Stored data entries

● ● ●

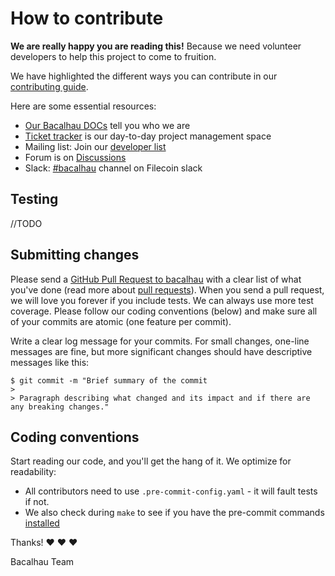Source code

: # How to contribute

**We are really happy you are reading this!**
Because we need volunteer developers to help this project to come to fruition.

We have highlighted the different ways you can contribute in our [contributing guide](https://docs.bacalhau.org/community/ways-to-contribute).

Here are some essential resources:

  * [Our Bacalhau DOCs](https://docs.bacalhau.org/) tell you who we are
  * [Ticket tracker](https://github.com/orgs/filecoin-project/projects/65) is our day-to-day project management space
  * Mailing list: Join our [developer list](https://bacalhau.substack.com/)
  * Forum is on [Discussions](https://github.com/filecoin-project/bacalhau/discussions) 
  * Slack: [#bacalhau](https://filecoin.io/slack) channel on Filecoin slack 
  
  [//]: <> (Our roadmap is the 10k foot view of where we're going, and)

## Testing

//TODO

## Submitting changes

Please send a [GitHub Pull Request to bacalhau](https://github.com/filecoin-project/bacalhau/tree/main) with a clear list of what you've done (read more about [pull requests](http://help.github.com/pull-requests/)). When you send a pull request, we will love you forever if you include tests. We can always use more test coverage. Please follow our coding conventions (below) and make sure all of your commits are atomic (one feature per commit).

Write a clear log message for your commits. For small changes, one-line messages are fine, but more significant changes should have descriptive messages like this:

    $ git commit -m "Brief summary of the commit
    > 
    > Paragraph describing what changed and its impact and if there are any breaking changes."

## Coding conventions

Start reading our code, and you'll get the hang of it. We optimize for readability:

  * All contributors need to use `.pre-commit-config.yaml` - it will fault tests if not. 
  * We also check during `make` to see if you have the pre-commit commands [installed](https://pre-commit.com/#usage)

Thanks! :heart: :heart: :heart:

Bacalhau Team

● ● ●

■ WORK TO BE COMPLETED
Go through the records above, find every line with the word "commits", and list those lines.

■ TASK SOLUTION
Please send a [GitHub Pull Request to bacalhau](https://github.com/filecoin-project/bacalhau/tree/main) with a clear list of what you've done (read more about [pull requests](http://help.github.com/pull-requests/)). When you send a pull request, we will love you forever if you include tests. We can always use more test coverage. Please follow our coding conventions (below) and make sure all of your commits are atomic (one feature per commit).
Write a clear log message for your commits. For small changes, one-line messages are fine, but more significant changes should have descriptive messages like this:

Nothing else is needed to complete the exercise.